However, more important than the fact that no one knows if the Chinese military can do more than march in time, the next great divergence could come from the West withholding technological knowledge from China and at the same time carefully managing the supply of the critical minerals necessary for the development of semiconductors which play such a pivotal role in military technology. Many countries have critical minerals but given Australia’s precarious position between her major ally the United States and her major trading partner China, it is important for Australia to be seen to be trying to do the right thing. The United States holds firm against China and reiterates the sensible advice from President Reagan given in the dying days of the Cold War – ‘trust but verify’ – but the Labour government is thinking short-term and wishfully hopes, what is really just a brief period of detente, is a more long-term move towards better relations.

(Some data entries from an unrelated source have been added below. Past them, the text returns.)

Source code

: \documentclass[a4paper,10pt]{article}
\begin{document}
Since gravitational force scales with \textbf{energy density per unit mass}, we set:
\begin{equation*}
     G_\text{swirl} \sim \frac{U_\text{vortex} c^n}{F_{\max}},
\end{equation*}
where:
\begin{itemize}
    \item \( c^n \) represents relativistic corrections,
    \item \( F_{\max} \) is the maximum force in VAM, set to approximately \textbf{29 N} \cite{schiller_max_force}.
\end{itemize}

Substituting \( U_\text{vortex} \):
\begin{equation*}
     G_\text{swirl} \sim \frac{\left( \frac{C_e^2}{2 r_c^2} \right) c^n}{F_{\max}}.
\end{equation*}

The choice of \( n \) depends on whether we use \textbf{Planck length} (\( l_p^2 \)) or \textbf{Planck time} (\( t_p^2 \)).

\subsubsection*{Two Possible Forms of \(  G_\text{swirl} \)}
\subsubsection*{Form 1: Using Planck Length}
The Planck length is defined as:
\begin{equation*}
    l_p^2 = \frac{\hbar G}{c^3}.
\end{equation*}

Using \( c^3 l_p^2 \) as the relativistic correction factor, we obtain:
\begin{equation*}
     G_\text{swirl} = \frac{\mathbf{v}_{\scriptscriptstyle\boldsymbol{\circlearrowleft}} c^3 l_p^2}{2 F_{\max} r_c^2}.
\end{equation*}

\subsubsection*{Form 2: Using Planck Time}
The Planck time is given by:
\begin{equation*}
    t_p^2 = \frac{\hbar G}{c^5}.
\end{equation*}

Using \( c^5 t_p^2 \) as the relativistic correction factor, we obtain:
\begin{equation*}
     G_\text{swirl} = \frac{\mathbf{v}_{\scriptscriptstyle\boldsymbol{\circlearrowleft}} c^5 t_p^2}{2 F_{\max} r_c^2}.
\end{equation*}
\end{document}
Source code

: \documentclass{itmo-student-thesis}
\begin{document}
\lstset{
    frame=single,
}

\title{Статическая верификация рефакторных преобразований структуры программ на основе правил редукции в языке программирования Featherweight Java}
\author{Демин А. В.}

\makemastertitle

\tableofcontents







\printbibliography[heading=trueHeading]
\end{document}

This was especially evident in the recent altercation between Australia and China in international waters off Japan. Whilst Australia objected through ‘all the usual channels’ to a Chinese naval ship’s ‘dangerous, unsafe and unprofessional’ behaviour, it seems unlikely that Prime Minister Albanese raised the issue in a face-to-face meeting with President Xi. Instead, whilst benefitting from President Biden’s green energy subsidy scheme, the Inflation Reduction Act, to the tune of $20 billion dollars for Australian critical minerals, Australia is keen to also reap future financial rewards by trading the same minerals with China.

Given high inflation, high rents, and high interest rates which are inflicting real economic stress on people with mortgages, the Albanese government runs the danger of encouraging not only its constituents at home to doubt its intentions but also its allies abroad.